*EXERCISE PROMPT*. In the entries below, how many lines contain the string "that"? Give the number by itself.

Document images with source code
★ ★ ★ ★ ★

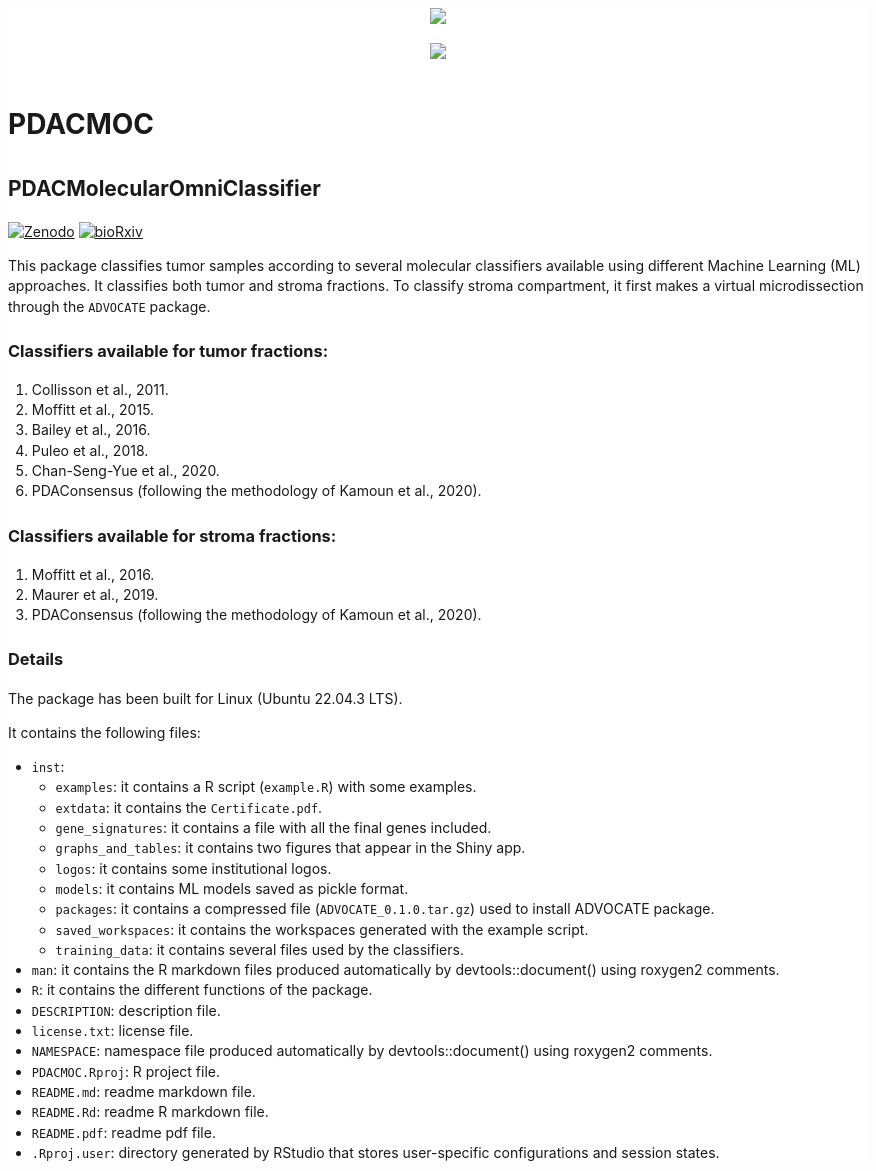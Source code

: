 <p align="center">
  <img src="inst/logos/PDACMOC_logo.png" height="180">
</p>
<p align="center">
  <img src="inst/logos/PDAConsensus_logo.png" height="75">
</p>

# PDACMOC

## PDACMolecularOmniClassifier

[![Zenodo](https://zenodo.org/badge/DOI/10.5281/zenodo.17019897.svg)](https://doi.org/10.5281/zenodo.17019897)
[![bioRxiv](https://img.shields.io/badge/bioRxiv-10.1101/2025.03.06.641837-6b2e99)](https://doi.org/10.1101/2025.03.06.641837)

This package classifies tumor samples according to several molecular classifiers available using different Machine Learning (ML) approaches. It classifies both tumor and stroma fractions. To classify stroma compartment, it first makes a virtual microdissection through the `ADVOCATE` package.

### Classifiers available for tumor fractions:
1. Collisson et al., 2011.
2. Moffitt et al., 2015.
3. Bailey et al., 2016.
4. Puleo et al., 2018.
5. Chan-Seng-Yue et al., 2020.
6. PDAConsensus (following the methodology of Kamoun et al., 2020).

### Classifiers available for stroma fractions:
1. Moffitt et al., 2016.
2. Maurer et al., 2019.
3. PDAConsensus (following the methodology of Kamoun et al., 2020).

### Details
The package has been built for Linux (Ubuntu 22.04.3 LTS).

It contains the following files:
- `inst`:
  - `examples`: it contains a R script (`example.R`) with some examples.
  - `extdata`: it contains the `Certificate.pdf`.
  - `gene_signatures`: it contains a file with all the final genes included.
  - `graphs_and_tables`: it contains two figures that appear in the Shiny app.
  - `logos`: it contains some institutional logos.
  - `models`: it contains ML models saved as pickle format.
  - `packages`: it contains a compressed file (`ADVOCATE_0.1.0.tar.gz`) used to install ADVOCATE package.
  - `saved_workspaces`: it contains the workspaces generated with the example script.
  - `training_data`: it contains several files used by the classifiers.
- `man`: it contains the R markdown files produced automatically by devtools::document() using roxygen2 comments.
- `R`: it contains the different functions of the package.
- `DESCRIPTION`: description file.
- `license.txt`: license file.
- `NAMESPACE`: namespace file produced automatically by devtools::document() using roxygen2 comments.
- `PDACMOC.Rproj`: R project file.
- `README.md`: readme markdown file.
- `README.Rd`: readme R markdown file.
- `README.pdf`: readme pdf file.
- `.Rproj.user`: directory generated by RStudio that stores user-specific configurations and session states.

★ ★ ★ ★ ★

*COMPLETED TASK*. 2